Saved entries:
^^^^^^^^
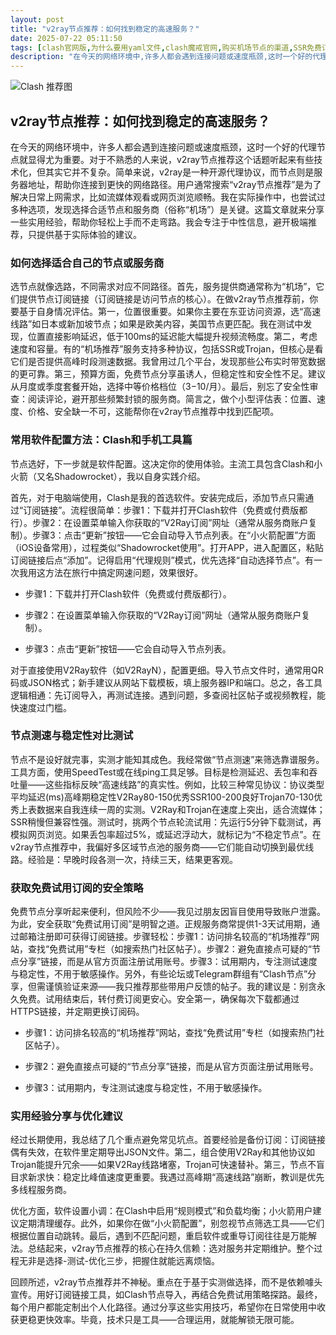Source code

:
 ```yaml
---
layout: post
title: "v2ray节点推荐：如何找到稳定的高速服务？"
date: 2025-07-22 05:11:50
tags: [clash官网版,为什么要用yaml文件,clash魔戒官网,购买机场节点的渠道,SSR免费订阅链接]
description: "在今天的网络环境中,许多人都会遇到连接问题或速度瓶颈,这时一个好的代理节点就显得尤为重要。对于不熟悉的人来说,v2ray节点推荐这个话题听起来有些技术化,但其实它并不复杂。简单来说,v2ray是一种开源代理协议,而节点则是服务器地址,帮助你连接到更快的网络路径。用户通常搜索\"v2ray节点推荐\"是为了解决日常上网需求,比如流媒体观看或网页浏览顺畅。我在实际操作中,也尝试过多种选项,发现选择合适节点和服务商（俗称\"机场\"）是关键。这篇文章就来分享一些实用经验,帮助你轻松上手而不走弯路。我会专注于中性信息,避开极端推荐,只提供基于实际体验的建议。"
---
```


![Clash 推荐图](https://clashjd.github.io/assets/img/clash订阅节点购买.png)

## v2ray节点推荐：如何找到稳定的高速服务？

在今天的网络环境中，许多人都会遇到连接问题或速度瓶颈，这时一个好的代理节点就显得尤为重要。对于不熟悉的人来说，v2ray节点推荐这个话题听起来有些技术化，但其实它并不复杂。简单来说，v2ray是一种开源代理协议，而节点则是服务器地址，帮助你连接到更快的网络路径。用户通常搜索“v2ray节点推荐”是为了解决日常上网需求，比如流媒体观看或网页浏览顺畅。我在实际操作中，也尝试过多种选项，发现选择合适节点和服务商（俗称“机场”）是关键。这篇文章就来分享一些实用经验，帮助你轻松上手而不走弯路。我会专注于中性信息，避开极端推荐，只提供基于实际体验的建议。

### 如何选择适合自己的节点或服务商

选节点就像选路，不同需求对应不同路径。首先，服务提供商通常称为“机场”，它们提供节点订阅链接（订阅链接是访问节点的核心）。在做v2ray节点推荐前，你要基于自身情况评估。第一，位置很重要。如果你主要在东亚访问资源，选“高速线路”如日本或新加坡节点；如果是欧美内容，美国节点更匹配。我在测试中发现，位置直接影响延迟，低于100ms的延迟能大幅提升视频流畅度。第二，考虑速度和容量。有的“机场推荐”服务支持多种协议，包括SSR或Trojan，但核心是看它们是否提供高峰时段测速数据。我曾用过几个平台，发现那些公布实时带宽数据的更可靠。第三，预算方面，免费节点分享虽诱人，但稳定性和安全性不足。建议从月度或季度套餐开始，选择中等价格档位（$3-$10/月）。最后，别忘了安全性审查：阅读评论，避开那些频繁封锁的服务商。简言之，做个小型评估表：位置、速度、价格、安全缺一不可，这能帮你在v2ray节点推荐中找到匹配项。

### 常用软件配置方法：Clash和手机工具篇

节点选好，下一步就是软件配置。这决定你的使用体验。主流工具包含Clash和小火箭（又名Shadowrocket），我以自身实践介绍。

首先，对于电脑端使用，Clash是我的首选软件。安装完成后，添加节点只需通过“订阅链接”。流程很简单：步骤1：下载并打开Clash软件（免费或付费版都行）。步骤2：在设置菜单输入你获取的“V2Ray订阅”网址（通常从服务商账户复制）。步骤3：点击“更新”按钮——它会自动导入节点列表。在“小火箭配置”方面（iOS设备常用），过程类似“Shadowrocket使用”。打开APP，进入配置区，粘贴订阅链接后点“添加”。记得启用“代理规则”模式，优先选择“自动选择节点”。有一次我用这方法在旅行中搞定网速问题，效果很好。

- 步骤1：下载并打开Clash软件（免费或付费版都行）。

- 步骤2：在设置菜单输入你获取的“V2Ray订阅”网址（通常从服务商账户复制）。

- 步骤3：点击“更新”按钮——它会自动导入节点列表。

对于直接使用V2Ray软件（如V2RayN），配置更细。导入节点文件时，通常用QR码或JSON格式；新手建议从网站下载模板，填上服务器IP和端口。总之，各工具逻辑相通：先订阅导入，再测试连接。遇到问题，多查阅社区帖子或视频教程，能快速度过门槛。

### 节点测速与稳定性对比测试

节点不是设好就完事，实测才能知其成色。我经常做“节点测速”来筛选靠谱服务。工具方面，使用SpeedTest或在线ping工具足够。目标是检测延迟、丢包率和吞吐量——这些指标反映“高速线路”的真实性。例如，比较三种常见协议：协议类型平均延迟(ms)高峰期稳定性V2Ray80-150优秀SSR100-200良好Trojan70-130优秀上表数据来自我连续一周的实测。V2Ray和Trojan在速度上突出，适合流媒体；SSR稍慢但兼容性强。测试时，挑两个节点轮流试用：先运行5分钟下载测试，再模拟网页浏览。如果丢包率超过5%，或延迟浮动大，就标记为“不稳定节点”。在v2ray节点推荐中，我偏好多区域节点池的服务商——它们能自动切换到最优线路。经验是：早晚时段各测一次，持续三天，结果更客观。

### 获取免费试用订阅的安全策略

免费节点分享听起来便利，但风险不少——我见过朋友因盲目使用导致账户泄露。为此，安全获取“免费试用订阅”是明智之道。正规服务商常提供1-3天试用期，通过邮箱注册即可获得订阅链接。步骤轻松：步骤1：访问排名较高的“机场推荐”网站，查找“免费试用”专栏（如搜索热门社区帖子）。步骤2：避免直接点可疑的“节点分享”链接，而是从官方页面注册试用账号。步骤3：试用期内，专注测试速度与稳定性，不用于敏感操作。另外，有些论坛或Telegram群组有“Clash节点”分享，但需谨慎验证来源——我只推荐那些带用户反馈的帖子。我的建议是：别贪永久免费。试用结束后，转付费订阅更安心。安全第一，确保每次下载都通过HTTPS链接，并定期更换订阅码。

- 步骤1：访问排名较高的“机场推荐”网站，查找“免费试用”专栏（如搜索热门社区帖子）。

- 步骤2：避免直接点可疑的“节点分享”链接，而是从官方页面注册试用账号。

- 步骤3：试用期内，专注测试速度与稳定性，不用于敏感操作。

### 实用经验分享与优化建议

经过长期使用，我总结了几个重点避免常见坑点。首要经验是备份订阅：订阅链接偶有失效，在软件里定期导出JSON文件。第二，组合使用V2Ray和其他协议如Trojan能提升冗余——如果V2Ray线路堵塞，Trojan可快速替补。第三，节点不盲目求新求快：稳定比峰值速度更重要。我遇过高峰期“高速线路”崩断，教训是优先多线程服务商。

优化方面，软件设置小调：在Clash中启用“规则模式”和负载均衡；小火箭用户建议定期清理缓存。此外，如果你在做“小火箭配置”，别忽视节点筛选工具——它们根据位置自动跳转。最后，遇到不匹配问题，重启软件或重导订阅往往是万能解法。总结起来，v2ray节点推荐的核心在持久信赖：选对服务并定期维护。整个过程无非是选择-测试-优化三步，把握住就能远离烦恼。

回顾所述，v2ray节点推荐并不神秘。重点在于基于实测做选择，而不是依赖噱头宣传。用好订阅链接工具，如Clash节点导入，再结合免费试用策略探路。最终，每个用户都能定制出个人化路径。通过分享这些实用技巧，希望你在日常使用中收获更稳更快效率。毕竟，技术只是工具——合理运用，就能解锁无限可能。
^^^^^^^^
What is needed is a copy of every line above in which "试用期内" appears.

Answer area:
免费节点分享听起来便利，但风险不少——我见过朋友因盲目使用导致账户泄露。为此，安全获取“免费试用订阅”是明智之道。正规服务商常提供1-3天试用期，通过邮箱注册即可获得订阅链接。步骤轻松：步骤1：访问排名较高的“机场推荐”网站，查找“免费试用”专栏（如搜索热门社区帖子）。步骤2：避免直接点可疑的“节点分享”链接，而是从官方页面注册试用账号。步骤3：试用期内，专注测试速度与稳定性，不用于敏感操作。另外，有些论坛或Telegram群组有“Clash节点”分享，但需谨慎验证来源——我只推荐那些带用户反馈的帖子。我的建议是：别贪永久免费。试用结束后，转付费订阅更安心。安全第一，确保每次下载都通过HTTPS链接，并定期更换订阅码。
- 步骤3：试用期内，专注测试速度与稳定性，不用于敏感操作。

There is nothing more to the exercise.